AGLOMERSI • 48

264 19 0
                                    

"Lang." Suara itu menginterupsi indra penglihatan Gilang. Di temukan nya sosok orang yang dari tadi menetap di pikiran. Cewek bersurai panjang, kulit putih seperti susu, dan bentuk mata yang kecil menggemaskan, apalagi jika cewek itu tersenyum, membuat hati dan seisi dunia Gilang luluh karen terbuai oleh senyumannya.

"Mau coba?" Satu uluran kopi cup di sodorkan oleh Arum. Gilang menolak, ia sudah tau pasti bagaimana rasa kopi yang Arum tawarkan, pait.

"Atau, mau ini?" Bukan lagi kopi yang di tawarkan oleh kasihnya yang tersayang, melainkan coklat dengan hiasan pita ungu. Sangat cantik. Gilang tidak bisa menolak, di ambilnya coklat itu langsung dari pemberinya.

Satu senyuman oleh Gilang berikan pada Arum, "Makasih sayang." Arum manggut manggut lucu.

"Biasanya coklat bisa bikin mood kita jadi lebih baik." Papar Arum, memecah keheningan sesaat di antara keduanya. Arum diam saat Gilang juga diam. Arum terus memperhatikan reaksi Gilang sedari tadi, tampaknya ada yang aneh dari anak itu.

"Lang," Tangan Gilang di siku oleh Arum, membuat cowok itu menoleh tanpa ekspresi, "Buka dong coklatnya." Pinta Arum.

"Kenapa? Kamu mau juga?" Satu usapan mendarat di kepala Arum, dan Arum mengangguk sambil memberikan cengiran. Gilang terkekeh, senyuman Arum benar benar bisa meluluhkan hatinya. Tadi kata Arum coklat bisa bikin mood kita jadi lebih baik, namun agaknya pernyataan itu tidak berlaku untuk Gilang. Yang bisa membuat mood Gilang menjadi lebih baik hanya senyuman Arum, tidak dengan yang lain.

Bungkus coklat berwarna ungu itu mulai Gilang robek, setelahnya ia mempotek sebagian coklat itu dan menyuapkannya ke mulut Arum. Suapan dari Gilang, Arum sambut dengan senang hati.

"Enak?" Tanya Gilang.

"Kemanisan." Arum menjawab seraya mengernyitkan mukanya.

Gilang sudah bisa menebak jawaban Arum. Anak itu memang tidak begitu suka dengan makanan atau minuman yang mempunyai rasa manis.

Hening kembali menghampiri suasana antara keduanya. Entah mengapa Gilang menjadi lebih banyak diam saat ini, tidak seperti biasanya yang selalu bermanja jika di dekat Arum, pandangannya memandang kosong ke arah rerumputan di taman. Arum sendiri bingung harus memakai cara seperti apa untuk mengajak bicara Gilang, Arum sudah tau apa yang ada di pikiran Gilang saat ini, namun Arum tidak akan membahas jika bukan Gilang yang memulainya terlebih dahulu.

Selama empat tahun mereka bersama, tidak pernah sebelumnya mereka ada di situasi seperti ini, diam dengan pikirannya masing masing dan tidak ada satupun yang mau membuka suara terlebih dahulu untuk memecah keheningan.

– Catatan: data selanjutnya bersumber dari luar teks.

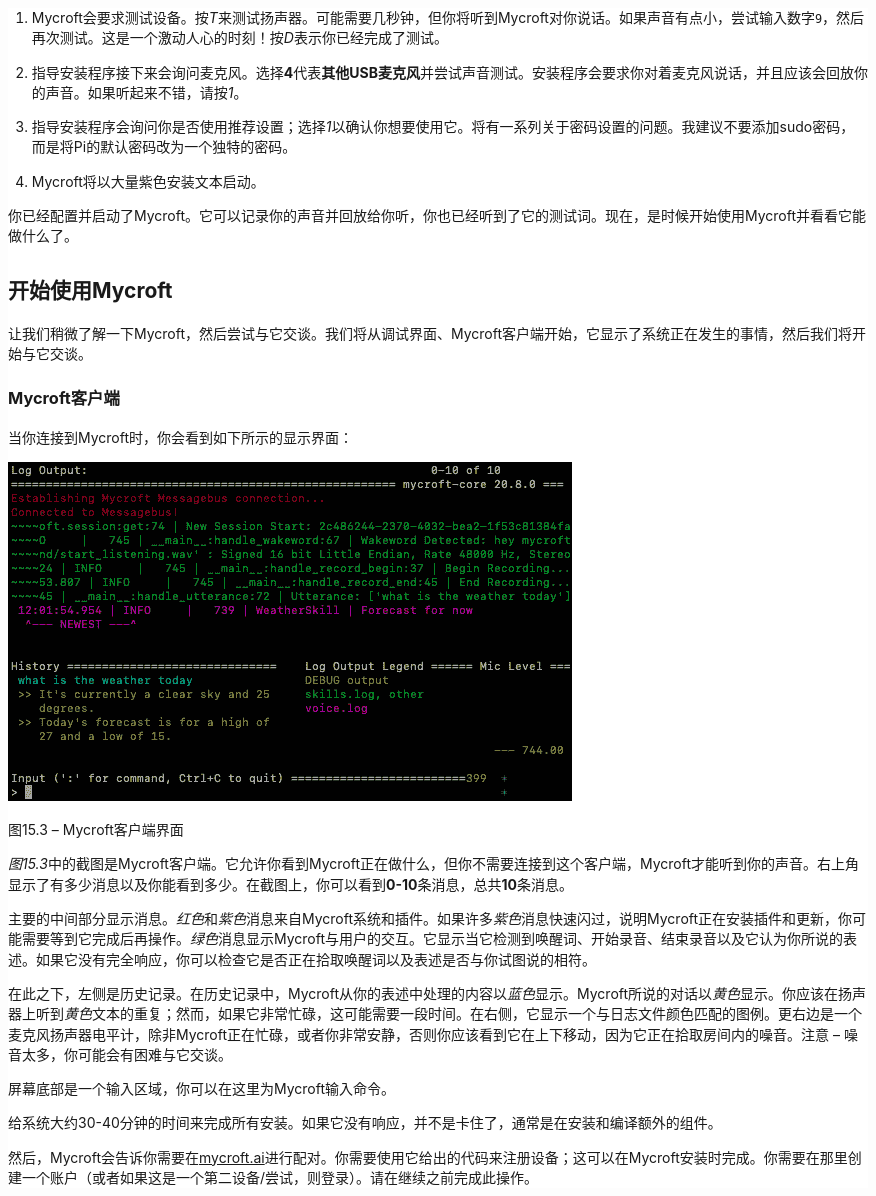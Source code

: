 1.  Mycroft会要求测试设备。按*T*来测试扬声器。可能需要几秒钟，但你将听到Mycroft对你说话。如果声音有点小，尝试输入数字`9`，然后再次测试。这是一个激动人心的时刻！按*D*表示你已经完成了测试。

1.  指导安装程序接下来会询问麦克风。选择**4**代表**其他USB麦克风**并尝试声音测试。安装程序会要求你对着麦克风说话，并且应该会回放你的声音。如果听起来不错，请按*1*。

1.  指导安装程序会询问你是否使用推荐设置；选择*1*以确认你想要使用它。将有一系列关于密码设置的问题。我建议不要添加sudo密码，而是将Pi的默认密码改为一个独特的密码。

1.  Mycroft将以大量紫色安装文本启动。

你已经配置并启动了Mycroft。它可以记录你的声音并回放给你听，你也已经听到了它的测试词。现在，是时候开始使用Mycroft并看看它能做什么了。

## 开始使用Mycroft

让我们稍微了解一下Mycroft，然后尝试与它交谈。我们将从调试界面、Mycroft客户端开始，它显示了系统正在发生的事情，然后我们将开始与它交谈。

### Mycroft客户端

当你连接到Mycroft时，你会看到如下所示的显示界面：

![](img/B15660_15_03.jpg)

图15.3 – Mycroft客户端界面

*图15.3*中的截图是Mycroft客户端。它允许你看到Mycroft正在做什么，但你不需要连接到这个客户端，Mycroft才能听到你的声音。右上角显示了有多少消息以及你能看到多少。在截图上，你可以看到**0-10**条消息，总共**10**条消息。

主要的中间部分显示消息。*红色*和*紫色*消息来自Mycroft系统和插件。如果许多*紫色*消息快速闪过，说明Mycroft正在安装插件和更新，你可能需要等到它完成后再操作。*绿色*消息显示Mycroft与用户的交互。它显示当它检测到唤醒词、开始录音、结束录音以及它认为你所说的表述。如果它没有完全响应，你可以检查它是否正在拾取唤醒词以及表述是否与你试图说的相符。

在此之下，左侧是历史记录。在历史记录中，Mycroft从你的表述中处理的内容以*蓝色*显示。Mycroft所说的对话以*黄色*显示。你应该在扬声器上听到*黄色*文本的重复；然而，如果它非常忙碌，这可能需要一段时间。在右侧，它显示一个与日志文件颜色匹配的图例。更右边是一个麦克风扬声器电平计，除非Mycroft正在忙碌，或者你非常安静，否则你应该看到它在上下移动，因为它正在拾取房间内的噪音。注意 – 噪音太多，你可能会有困难与它交谈。

屏幕底部是一个输入区域，你可以在这里为Mycroft输入命令。

给系统大约30-40分钟的时间来完成所有安装。如果它没有响应，并不是卡住了，通常是在安装和编译额外的组件。

然后，Mycroft会告诉你需要在[mycroft.ai](http://mycroft.ai)进行配对。你需要使用它给出的代码来注册设备；这可以在Mycroft安装时完成。你需要在那里创建一个账户（或者如果这是一个第二设备/尝试，则登录）。请在继续之前完成此操作。
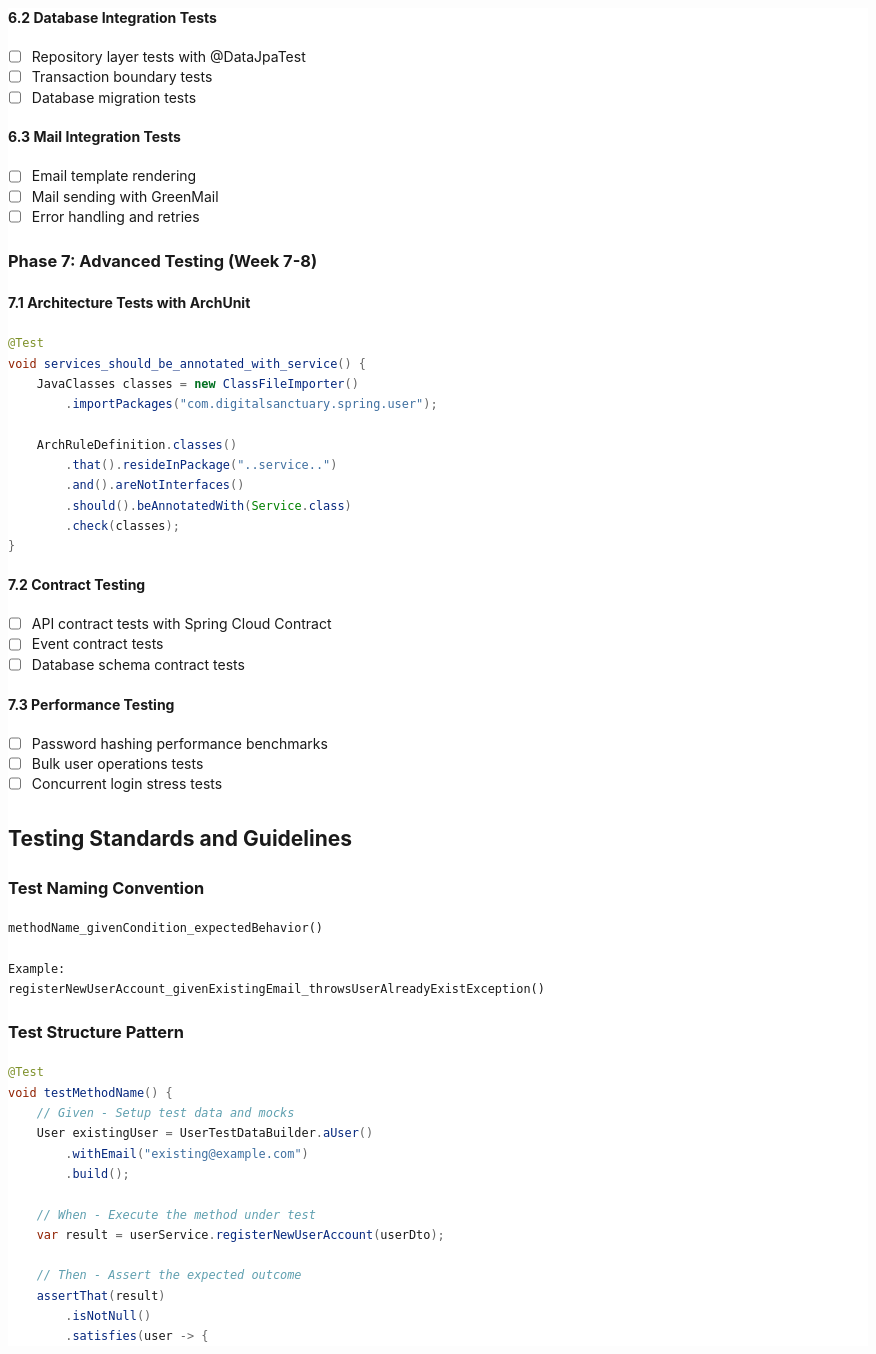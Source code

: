 #### 6.2 Database Integration Tests
- [ ] Repository layer tests with @DataJpaTest
- [ ] Transaction boundary tests
- [ ] Database migration tests

#### 6.3 Mail Integration Tests
- [ ] Email template rendering
- [ ] Mail sending with GreenMail
- [ ] Error handling and retries

### Phase 7: Advanced Testing (Week 7-8)

#### 7.1 Architecture Tests with ArchUnit
```java
@Test
void services_should_be_annotated_with_service() {
    JavaClasses classes = new ClassFileImporter()
        .importPackages("com.digitalsanctuary.spring.user");
    
    ArchRuleDefinition.classes()
        .that().resideInPackage("..service..")
        .and().areNotInterfaces()
        .should().beAnnotatedWith(Service.class)
        .check(classes);
}
```

#### 7.2 Contract Testing
- [ ] API contract tests with Spring Cloud Contract
- [ ] Event contract tests
- [ ] Database schema contract tests

#### 7.3 Performance Testing
- [ ] Password hashing performance benchmarks
- [ ] Bulk user operations tests
- [ ] Concurrent login stress tests

## Testing Standards and Guidelines

### Test Naming Convention
```
methodName_givenCondition_expectedBehavior()

Example:
registerNewUserAccount_givenExistingEmail_throwsUserAlreadyExistException()
```

### Test Structure Pattern
```java
@Test
void testMethodName() {
    // Given - Setup test data and mocks
    User existingUser = UserTestDataBuilder.aUser()
        .withEmail("existing@example.com")
        .build();
    
    // When - Execute the method under test
    var result = userService.registerNewUserAccount(userDto);
    
    // Then - Assert the expected outcome
    assertThat(result)
        .isNotNull()
        .satisfies(user -> {
```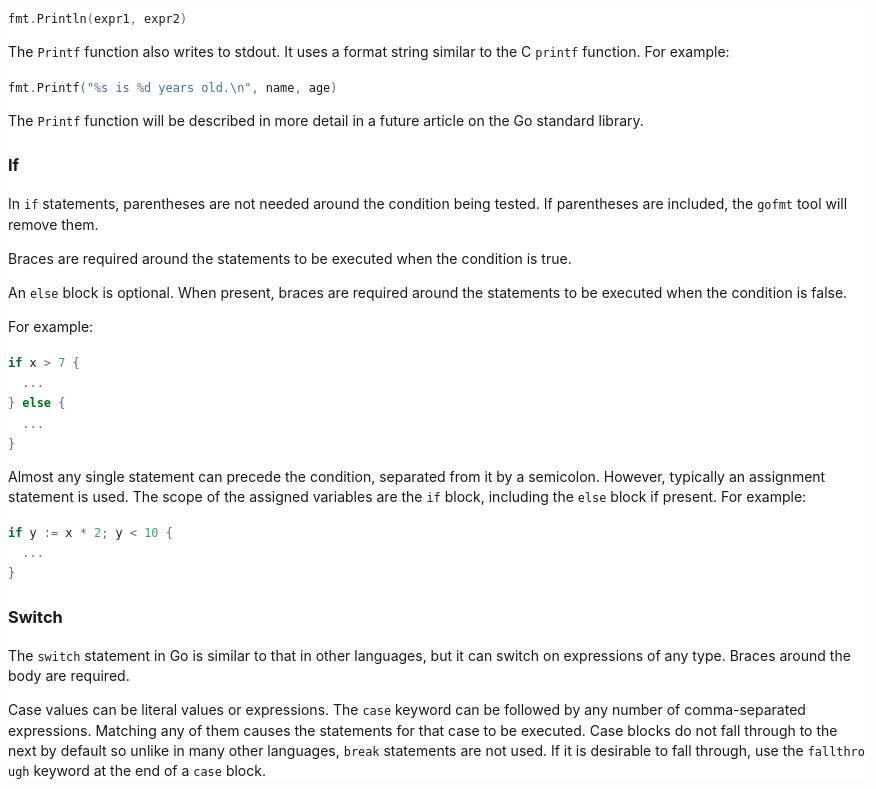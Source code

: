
 ```go
fmt.Println(expr1, expr2)
```

The `Printf` function also writes to stdout.
It uses a format string similar to the C `printf` function.
For example:

```go
fmt.Printf("%s is %d years old.\n", name, age)
```

The `Printf` function will be described in more detail
in a future article on the Go standard library.

### If

In `if` statements, parentheses are not needed
around the condition being tested.
If parentheses are included, the `gofmt` tool will remove them.

Braces are required around the statements
to be executed when the condition is true.

An `else` block is optional.
When present, braces are required around the statements
to be executed when the condition is false.

For example:

```go
if x > 7 {
  ...
} else {
  ...
}
```

Almost any single statement can precede the condition,
separated from it by a semicolon.
However, typically an assignment statement is used.
The scope of the assigned variables are the `if` block,
including the `else` block if present. For example:

```go
if y := x * 2; y < 10 {
  ...
}
```

### Switch

The `switch` statement in Go is similar to that in other languages,
but it can switch on expressions of any type.
Braces around the body are required.

Case values can be literal values or expressions.
The `case` keyword can be followed by any number of
comma-separated expressions. Matching any of them
causes the statements for that case to be executed.
Case blocks do not fall through to the next by default so
unlike in many other languages, `break` statements are not used.
If it is desirable to fall through, use the
`fallthrough` keyword at the end of a `case` block.
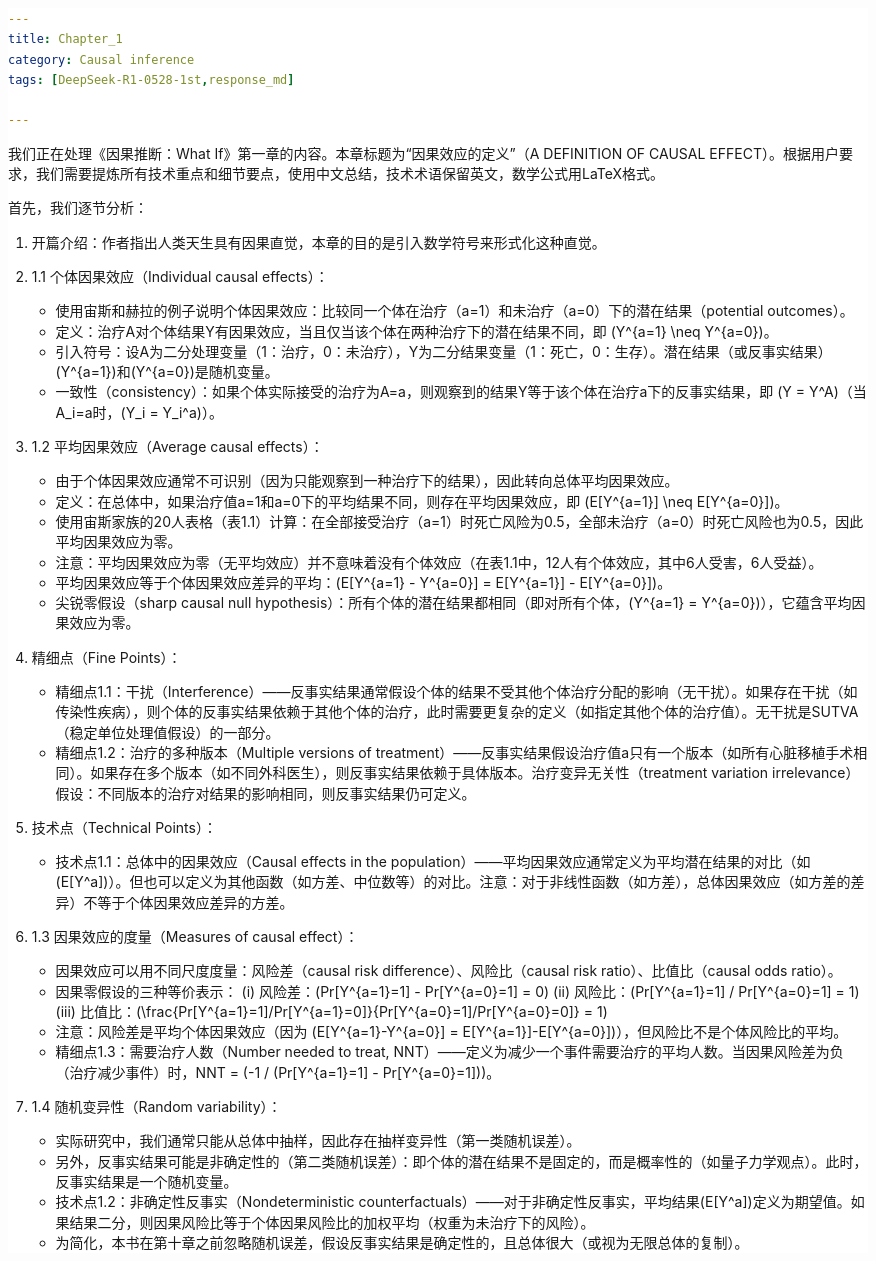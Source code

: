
 ```yaml
---
title: Chapter_1
category: Causal inference
tags: [DeepSeek-R1-0528-1st,response_md]

---
```

<think>
我们正在处理《因果推断：What If》第一章的内容。本章标题为“因果效应的定义”（A DEFINITION OF CAUSAL EFFECT）。根据用户要求，我们需要提炼所有技术重点和细节要点，使用中文总结，技术术语保留英文，数学公式用LaTeX格式。

 首先，我们逐节分析：

 1. 开篇介绍：作者指出人类天生具有因果直觉，本章的目的是引入数学符号来形式化这种直觉。

 2. 1.1 个体因果效应（Individual causal effects）：
    - 使用宙斯和赫拉的例子说明个体因果效应：比较同一个体在治疗（a=1）和未治疗（a=0）下的潜在结果（potential outcomes）。
    - 定义：治疗A对个体结果Y有因果效应，当且仅当该个体在两种治疗下的潜在结果不同，即 \(Y^{a=1} \neq Y^{a=0}\)。
    - 引入符号：设A为二分处理变量（1：治疗，0：未治疗），Y为二分结果变量（1：死亡，0：生存）。潜在结果（或反事实结果）\(Y^{a=1}\)和\(Y^{a=0}\)是随机变量。
    - 一致性（consistency）：如果个体实际接受的治疗为A=a，则观察到的结果Y等于该个体在治疗a下的反事实结果，即 \(Y = Y^A\)（当A_i=a时，\(Y_i = Y_i^a\)）。

 3. 1.2 平均因果效应（Average causal effects）：
    - 由于个体因果效应通常不可识别（因为只能观察到一种治疗下的结果），因此转向总体平均因果效应。
    - 定义：在总体中，如果治疗值a=1和a=0下的平均结果不同，则存在平均因果效应，即 \(E[Y^{a=1}] \neq E[Y^{a=0}]\)。
    - 使用宙斯家族的20人表格（表1.1）计算：在全部接受治疗（a=1）时死亡风险为0.5，全部未治疗（a=0）时死亡风险也为0.5，因此平均因果效应为零。
    - 注意：平均因果效应为零（无平均效应）并不意味着没有个体效应（在表1.1中，12人有个体效应，其中6人受害，6人受益）。
    - 平均因果效应等于个体因果效应差异的平均：\(E[Y^{a=1} - Y^{a=0}] = E[Y^{a=1}] - E[Y^{a=0}]\)。
    - 尖锐零假设（sharp causal null hypothesis）：所有个体的潜在结果都相同（即对所有个体，\(Y^{a=1} = Y^{a=0}\)），它蕴含平均因果效应为零。

 4. 精细点（Fine Points）：
    - 精细点1.1：干扰（Interference）——反事实结果通常假设个体的结果不受其他个体治疗分配的影响（无干扰）。如果存在干扰（如传染性疾病），则个体的反事实结果依赖于其他个体的治疗，此时需要更复杂的定义（如指定其他个体的治疗值）。无干扰是SUTVA（稳定单位处理值假设）的一部分。
    - 精细点1.2：治疗的多种版本（Multiple versions of treatment）——反事实结果假设治疗值a只有一个版本（如所有心脏移植手术相同）。如果存在多个版本（如不同外科医生），则反事实结果依赖于具体版本。治疗变异无关性（treatment variation irrelevance）假设：不同版本的治疗对结果的影响相同，则反事实结果仍可定义。

 5. 技术点（Technical Points）：
    - 技术点1.1：总体中的因果效应（Causal effects in the population）——平均因果效应通常定义为平均潜在结果的对比（如 \(E[Y^a]\)）。但也可以定义为其他函数（如方差、中位数等）的对比。注意：对于非线性函数（如方差），总体因果效应（如方差的差异）不等于个体因果效应差异的方差。

 6. 1.3 因果效应的度量（Measures of causal effect）：
    - 因果效应可以用不同尺度度量：风险差（causal risk difference）、风险比（causal risk ratio）、比值比（causal odds ratio）。
    - 因果零假设的三种等价表示：
        (i) 风险差：\(Pr[Y^{a=1}=1] - Pr[Y^{a=0}=1] = 0\)
        (ii) 风险比：\(Pr[Y^{a=1}=1] / Pr[Y^{a=0}=1] = 1\)
        (iii) 比值比：\(\frac{Pr[Y^{a=1}=1]/Pr[Y^{a=1}=0]}{Pr[Y^{a=0}=1]/Pr[Y^{a=0}=0]} = 1\)
    - 注意：风险差是平均个体因果效应（因为 \(E[Y^{a=1}-Y^{a=0}] = E[Y^{a=1}]-E[Y^{a=0}]\)），但风险比不是个体风险比的平均。
    - 精细点1.3：需要治疗人数（Number needed to treat, NNT）——定义为减少一个事件需要治疗的平均人数。当因果风险差为负（治疗减少事件）时，NNT = \(-1 / (Pr[Y^{a=1}=1] - Pr[Y^{a=0}=1])\)。

 7. 1.4 随机变异性（Random variability）：
    - 实际研究中，我们通常只能从总体中抽样，因此存在抽样变异性（第一类随机误差）。
    - 另外，反事实结果可能是非确定性的（第二类随机误差）：即个体的潜在结果不是固定的，而是概率性的（如量子力学观点）。此时，反事实结果是一个随机变量。
    - 技术点1.2：非确定性反事实（Nondeterministic counterfactuals）——对于非确定性反事实，平均结果\(E[Y^a]\)定义为期望值。如果结果二分，则因果风险比等于个体因果风险比的加权平均（权重为未治疗下的风险）。
    - 为简化，本书在第十章之前忽略随机误差，假设反事实结果是确定性的，且总体很大（或视为无限总体的复制）。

Beberapa menit mungkin menahan napas, akhirnya suara hembusan napas Gilang terdengar parau di telinga Arum. Seperti layaknya orang yang banyak pikiran dan di bebani oleh sesuatu yang sangat berat.

Angin berhembus semakin kencang, sedari tadi langit hanya menampakkan warna hitam kelabu, namun enggan menurunkan rintihan airnya ke tanah. Perlahan ujung indra penglihatan milik cowok berambut gondrong itu memperhatikan eksistensi cewek di sebelahnya, masih asik dengan kopi cup pait yang di pesannya. Entah suka atau memang sengaja di lama lama kan, yang jelas kopi itu masih sisa setengah.

"Rum." Sudah tak tahan lagi dengan hening, Gilang memberanikan diri untuk membuka suara. Di panggil oleh sang kekasih, Arum menoleh dengan mimik wajah 'ada apa'. Namun, yang Arum dapatkan hanya hembusan napas lagi dari cowok itu, kemudian kepalanya ia bawa menunduk. Satu uluran tangan yang mendarat di bahu, membuat Gilang kembali mendongak menatap Arum. Arum tersenyum, seakan memberi syarat, jika mau cerita maka ceritakan saja kepada Arum.

Manik hitam legam milik Gilang menatap manik hangat sang kekasih. Otaknya memutar semua ucapan ucapan yang sukses membuat pikirannya kacau, seiringan dengan itu, manik hitam itu mencari celah kehidupan masa depan di manik hazel milik Arum.